Last updated 2026-02-16 Read time 2 min
Summary
  • t-SNE preserves local neighborhoods by matching pairwise similarities between high and low dimensions.
  • It is optimized for visualization and often reveals cluster structure clearly.
  • Results depend on perplexity, learning rate, and random initialization, so stability checks are important.

Intuition #

t-SNE prioritizes who is close to whom, not faithful global distances.
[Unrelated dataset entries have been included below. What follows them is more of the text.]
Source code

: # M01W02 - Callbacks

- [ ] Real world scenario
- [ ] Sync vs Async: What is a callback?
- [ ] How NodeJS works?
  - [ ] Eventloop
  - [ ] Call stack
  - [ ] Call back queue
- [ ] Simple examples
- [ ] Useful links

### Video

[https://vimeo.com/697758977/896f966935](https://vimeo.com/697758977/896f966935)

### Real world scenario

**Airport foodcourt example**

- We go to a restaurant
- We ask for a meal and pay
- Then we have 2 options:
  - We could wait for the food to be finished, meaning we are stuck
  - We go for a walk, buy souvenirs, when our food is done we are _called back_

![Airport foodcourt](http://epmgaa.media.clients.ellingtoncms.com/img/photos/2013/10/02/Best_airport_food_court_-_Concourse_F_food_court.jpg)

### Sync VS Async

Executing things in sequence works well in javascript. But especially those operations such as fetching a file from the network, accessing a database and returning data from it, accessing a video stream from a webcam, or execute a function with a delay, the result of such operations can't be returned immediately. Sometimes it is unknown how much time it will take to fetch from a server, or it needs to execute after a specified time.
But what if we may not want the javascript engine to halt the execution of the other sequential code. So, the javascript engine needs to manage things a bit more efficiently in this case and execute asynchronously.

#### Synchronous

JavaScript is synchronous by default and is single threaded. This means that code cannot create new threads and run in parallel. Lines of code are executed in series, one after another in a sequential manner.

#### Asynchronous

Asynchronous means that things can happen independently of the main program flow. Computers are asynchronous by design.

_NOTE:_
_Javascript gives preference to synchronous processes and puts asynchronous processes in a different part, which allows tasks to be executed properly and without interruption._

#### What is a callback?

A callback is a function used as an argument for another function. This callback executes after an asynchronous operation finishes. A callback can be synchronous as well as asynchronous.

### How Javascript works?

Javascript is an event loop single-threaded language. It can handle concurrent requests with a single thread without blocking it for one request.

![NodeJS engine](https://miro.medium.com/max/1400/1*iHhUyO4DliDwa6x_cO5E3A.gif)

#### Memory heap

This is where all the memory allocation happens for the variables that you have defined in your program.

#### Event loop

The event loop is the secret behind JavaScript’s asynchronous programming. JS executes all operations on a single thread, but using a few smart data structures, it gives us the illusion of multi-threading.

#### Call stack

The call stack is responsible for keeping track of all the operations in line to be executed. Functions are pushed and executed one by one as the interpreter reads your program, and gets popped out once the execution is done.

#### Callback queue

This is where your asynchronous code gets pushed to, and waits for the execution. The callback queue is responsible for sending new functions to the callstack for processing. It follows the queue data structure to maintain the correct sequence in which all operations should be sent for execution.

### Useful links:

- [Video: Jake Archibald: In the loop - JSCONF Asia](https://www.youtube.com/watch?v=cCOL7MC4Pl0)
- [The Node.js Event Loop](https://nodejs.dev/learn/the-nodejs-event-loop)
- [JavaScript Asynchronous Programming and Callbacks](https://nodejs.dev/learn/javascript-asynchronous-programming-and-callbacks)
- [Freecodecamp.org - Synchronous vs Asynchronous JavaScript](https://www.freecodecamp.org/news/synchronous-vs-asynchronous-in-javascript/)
It is best interpreted as a neighborhood map for exploratory analysis.

Detailed Explanation #

1. Intuition #

  • Construct pairwise similarities (P_{ij}) in the original space (Gaussian kernel per point, controlled by perplexity).
  • Define similarities (Q_{ij}) in the low-dimensional space using a heavy-tailed Student-t distribution.
  • Minimise the Kullback–Leibler divergence (\mathrm{KL}(P \parallel Q)) via gradient descent.
  • The heavy-tailed distribution avoids crowding by giving far points non-negligible influence.

2. Python example #

import numpy as np
import matplotlib.pyplot as plt
import japanize_matplotlib
from sklearn.datasets import load_digits
from sklearn.manifold import TSNE
from sklearn.preprocessing import StandardScaler

X, y = load_digits(return_X_y=True)
X = StandardScaler().fit_transform(X)

model = TSNE(n_components=2, perplexity=30, learning_rate=200, random_state=0)
emb = model.fit_transform(X)

plt.figure(figsize=(8, 6))
plt.scatter(emb[:, 0], emb[:, 1], c=y, cmap="tab10", s=15)
plt.colorbar(label="digit")
plt.title("t-SNE embedding of handwritten digits")
plt.tight_layout()
plt.show()

t-SNE example


3. Hyperparameters #

  • perplexity: effective neighbour count (typically 5–50). Higher values capture more global structure.
  • learning_rate: too small traps the optimisation, too large causes points to fly apart; 100–1000 often works.
  • n_iter: at least 1000 iterations plus an early_exaggeration warm-up phase.

4. Tips #

  • Standardise features and remove duplicates; t-SNE is sensitive to scale and noise.
  • For large datasets, use Barnes–Hut (method="barnes_hut") or FFT-accelerated implementations (openTSNE, FIt-SNE).
  • Interpret distances qualitatively; t-SNE preserves local neighbours but not global geometry.

5. Notes #

  • t-SNE is best for visual inspection rather than downstream modelling.
  • Run it multiple times with different seeds/perplexities to confirm patterns are stable.
  • Consider UMAP when you need faster embeddings or a transform defined for new samples.